Climate change, energy security and the role of the Canadian oil & gas industry
January 2022 | SPECIAL REPORT: ENERGY & UTILITIES
Financier Worldwide Magazine
January 2022 Issue
Dealing with climate change is one of the most significant global imperatives of our time. The world needs solutions that can be acted upon locally, nationally, regionally and globally. But, on the eve of the global climate conference, COP26, the US called on the Organisation of the Petroleum Exporting Countries (OPEC) to produce more crude oil to ease the disruption of high prices brought on by insufficient supply, Europe is in an energy crisis, looking to Russia to supply much needed natural gas, and China is increasing its coal production to meet increasing energy demands. Energy security and lifting people out of poverty is a top priority for all nations. Fossil fuels will remain part of the global energy mix for decades to come. The question is, should we view these imperatives as intractable trade-offs or trade-offs to innovate around or thrive within?

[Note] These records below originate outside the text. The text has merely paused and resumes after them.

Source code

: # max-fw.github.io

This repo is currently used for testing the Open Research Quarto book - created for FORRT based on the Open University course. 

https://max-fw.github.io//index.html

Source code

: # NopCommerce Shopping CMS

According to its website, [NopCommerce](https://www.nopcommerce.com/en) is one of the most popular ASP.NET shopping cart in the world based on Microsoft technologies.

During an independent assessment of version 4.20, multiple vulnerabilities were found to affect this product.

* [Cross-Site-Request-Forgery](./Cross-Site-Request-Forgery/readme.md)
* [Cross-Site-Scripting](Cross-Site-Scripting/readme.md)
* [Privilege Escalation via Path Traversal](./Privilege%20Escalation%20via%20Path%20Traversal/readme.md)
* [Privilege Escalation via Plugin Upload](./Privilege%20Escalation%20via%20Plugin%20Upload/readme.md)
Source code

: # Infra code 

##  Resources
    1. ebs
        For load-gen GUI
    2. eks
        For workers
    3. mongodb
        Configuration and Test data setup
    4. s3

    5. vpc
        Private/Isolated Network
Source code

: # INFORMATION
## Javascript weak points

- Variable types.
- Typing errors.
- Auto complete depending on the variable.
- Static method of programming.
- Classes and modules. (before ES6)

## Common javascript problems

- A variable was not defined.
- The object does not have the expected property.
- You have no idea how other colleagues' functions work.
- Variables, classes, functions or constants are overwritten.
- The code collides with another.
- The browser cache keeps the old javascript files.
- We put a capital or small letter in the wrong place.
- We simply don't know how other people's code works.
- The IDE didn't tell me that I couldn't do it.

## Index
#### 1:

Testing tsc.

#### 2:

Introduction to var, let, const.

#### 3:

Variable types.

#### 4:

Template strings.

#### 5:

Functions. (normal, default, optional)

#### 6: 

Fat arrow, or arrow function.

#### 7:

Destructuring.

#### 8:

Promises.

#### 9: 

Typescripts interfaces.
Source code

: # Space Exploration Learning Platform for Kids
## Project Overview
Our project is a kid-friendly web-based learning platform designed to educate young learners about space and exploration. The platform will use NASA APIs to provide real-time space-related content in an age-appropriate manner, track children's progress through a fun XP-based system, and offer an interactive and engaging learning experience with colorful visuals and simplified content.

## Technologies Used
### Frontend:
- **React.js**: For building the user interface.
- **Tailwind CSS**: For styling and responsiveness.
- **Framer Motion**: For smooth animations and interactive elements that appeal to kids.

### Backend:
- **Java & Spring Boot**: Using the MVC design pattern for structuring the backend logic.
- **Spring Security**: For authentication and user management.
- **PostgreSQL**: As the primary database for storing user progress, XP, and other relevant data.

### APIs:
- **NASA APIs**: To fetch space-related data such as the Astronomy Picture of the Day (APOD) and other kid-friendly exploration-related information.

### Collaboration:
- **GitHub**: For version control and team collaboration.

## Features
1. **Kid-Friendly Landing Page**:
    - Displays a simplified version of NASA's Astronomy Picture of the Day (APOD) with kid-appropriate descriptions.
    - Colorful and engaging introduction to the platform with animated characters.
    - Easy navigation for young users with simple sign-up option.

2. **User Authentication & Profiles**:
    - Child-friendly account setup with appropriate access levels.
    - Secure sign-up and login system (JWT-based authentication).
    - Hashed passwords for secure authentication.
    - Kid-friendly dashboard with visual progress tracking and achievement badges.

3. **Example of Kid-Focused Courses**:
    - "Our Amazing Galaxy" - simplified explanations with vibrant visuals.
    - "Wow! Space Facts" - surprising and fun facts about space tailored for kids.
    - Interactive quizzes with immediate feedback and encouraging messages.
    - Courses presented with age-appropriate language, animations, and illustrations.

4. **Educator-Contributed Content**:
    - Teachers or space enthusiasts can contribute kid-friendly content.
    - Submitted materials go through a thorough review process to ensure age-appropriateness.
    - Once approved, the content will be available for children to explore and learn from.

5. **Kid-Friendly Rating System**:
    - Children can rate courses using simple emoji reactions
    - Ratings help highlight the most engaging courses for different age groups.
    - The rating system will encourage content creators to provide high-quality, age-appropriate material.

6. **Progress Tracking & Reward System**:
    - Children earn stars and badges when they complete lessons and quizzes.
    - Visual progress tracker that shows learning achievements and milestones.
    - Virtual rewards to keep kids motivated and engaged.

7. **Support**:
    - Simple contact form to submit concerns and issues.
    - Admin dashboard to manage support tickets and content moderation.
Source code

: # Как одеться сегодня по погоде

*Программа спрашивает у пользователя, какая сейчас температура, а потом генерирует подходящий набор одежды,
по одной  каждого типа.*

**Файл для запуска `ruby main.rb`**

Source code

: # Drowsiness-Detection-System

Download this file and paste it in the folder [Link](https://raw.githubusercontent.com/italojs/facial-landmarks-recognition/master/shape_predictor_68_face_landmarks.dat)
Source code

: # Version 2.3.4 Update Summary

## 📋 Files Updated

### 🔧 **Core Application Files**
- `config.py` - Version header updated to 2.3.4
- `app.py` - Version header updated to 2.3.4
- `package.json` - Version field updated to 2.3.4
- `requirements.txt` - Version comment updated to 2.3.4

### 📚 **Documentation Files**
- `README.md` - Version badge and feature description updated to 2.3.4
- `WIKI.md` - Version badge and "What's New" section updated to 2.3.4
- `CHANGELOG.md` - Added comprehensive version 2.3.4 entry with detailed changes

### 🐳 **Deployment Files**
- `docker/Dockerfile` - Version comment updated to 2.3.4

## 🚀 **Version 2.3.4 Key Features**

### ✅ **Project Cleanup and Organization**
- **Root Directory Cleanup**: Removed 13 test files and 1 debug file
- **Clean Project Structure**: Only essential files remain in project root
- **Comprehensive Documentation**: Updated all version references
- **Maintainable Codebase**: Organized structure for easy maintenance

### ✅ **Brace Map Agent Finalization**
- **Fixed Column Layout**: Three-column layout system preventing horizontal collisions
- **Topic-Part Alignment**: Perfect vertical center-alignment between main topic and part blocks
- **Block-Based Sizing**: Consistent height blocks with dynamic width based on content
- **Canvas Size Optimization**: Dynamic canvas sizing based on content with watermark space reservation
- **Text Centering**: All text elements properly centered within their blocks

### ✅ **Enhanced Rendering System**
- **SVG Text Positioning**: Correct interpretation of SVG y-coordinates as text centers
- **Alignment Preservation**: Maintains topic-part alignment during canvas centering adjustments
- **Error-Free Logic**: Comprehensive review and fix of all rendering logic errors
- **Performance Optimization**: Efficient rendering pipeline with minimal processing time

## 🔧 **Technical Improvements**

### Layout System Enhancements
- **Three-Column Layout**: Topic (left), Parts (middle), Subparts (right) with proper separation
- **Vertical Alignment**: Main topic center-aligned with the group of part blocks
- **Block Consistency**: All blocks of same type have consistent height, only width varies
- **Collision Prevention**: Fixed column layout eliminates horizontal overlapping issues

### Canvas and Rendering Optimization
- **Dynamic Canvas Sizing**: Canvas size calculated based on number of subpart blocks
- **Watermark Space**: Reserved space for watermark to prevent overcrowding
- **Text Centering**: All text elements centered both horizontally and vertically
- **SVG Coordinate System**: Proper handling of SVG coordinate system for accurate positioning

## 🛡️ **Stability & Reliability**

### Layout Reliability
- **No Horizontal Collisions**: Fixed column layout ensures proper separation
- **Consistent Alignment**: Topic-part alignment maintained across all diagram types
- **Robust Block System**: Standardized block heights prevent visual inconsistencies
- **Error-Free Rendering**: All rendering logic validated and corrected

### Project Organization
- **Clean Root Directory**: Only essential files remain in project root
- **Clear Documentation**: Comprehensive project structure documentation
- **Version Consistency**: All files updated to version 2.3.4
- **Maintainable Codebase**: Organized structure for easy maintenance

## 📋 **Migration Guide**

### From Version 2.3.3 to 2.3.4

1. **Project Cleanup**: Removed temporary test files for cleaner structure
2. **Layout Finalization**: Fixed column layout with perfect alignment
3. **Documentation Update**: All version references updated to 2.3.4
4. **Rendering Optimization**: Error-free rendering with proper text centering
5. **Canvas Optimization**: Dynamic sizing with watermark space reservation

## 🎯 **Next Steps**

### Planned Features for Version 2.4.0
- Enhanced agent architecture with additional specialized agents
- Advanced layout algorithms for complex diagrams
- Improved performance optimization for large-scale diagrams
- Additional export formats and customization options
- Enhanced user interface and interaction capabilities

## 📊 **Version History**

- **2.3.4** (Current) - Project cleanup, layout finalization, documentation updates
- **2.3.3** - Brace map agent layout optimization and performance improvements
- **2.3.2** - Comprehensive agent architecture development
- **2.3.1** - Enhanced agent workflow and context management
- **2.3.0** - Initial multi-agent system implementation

The nations which came together at COP26 know that it must be the latter. None are prepared to simply shut-in the production of hydrocarbons. This means that the hydrocarbons industry needs to play an active role in generating global energy solutions to climate change. This is something that the Canadian oil & gas industry has known and acted on intuitively for some time and is increasingly and deliberately part of their strategic action plans.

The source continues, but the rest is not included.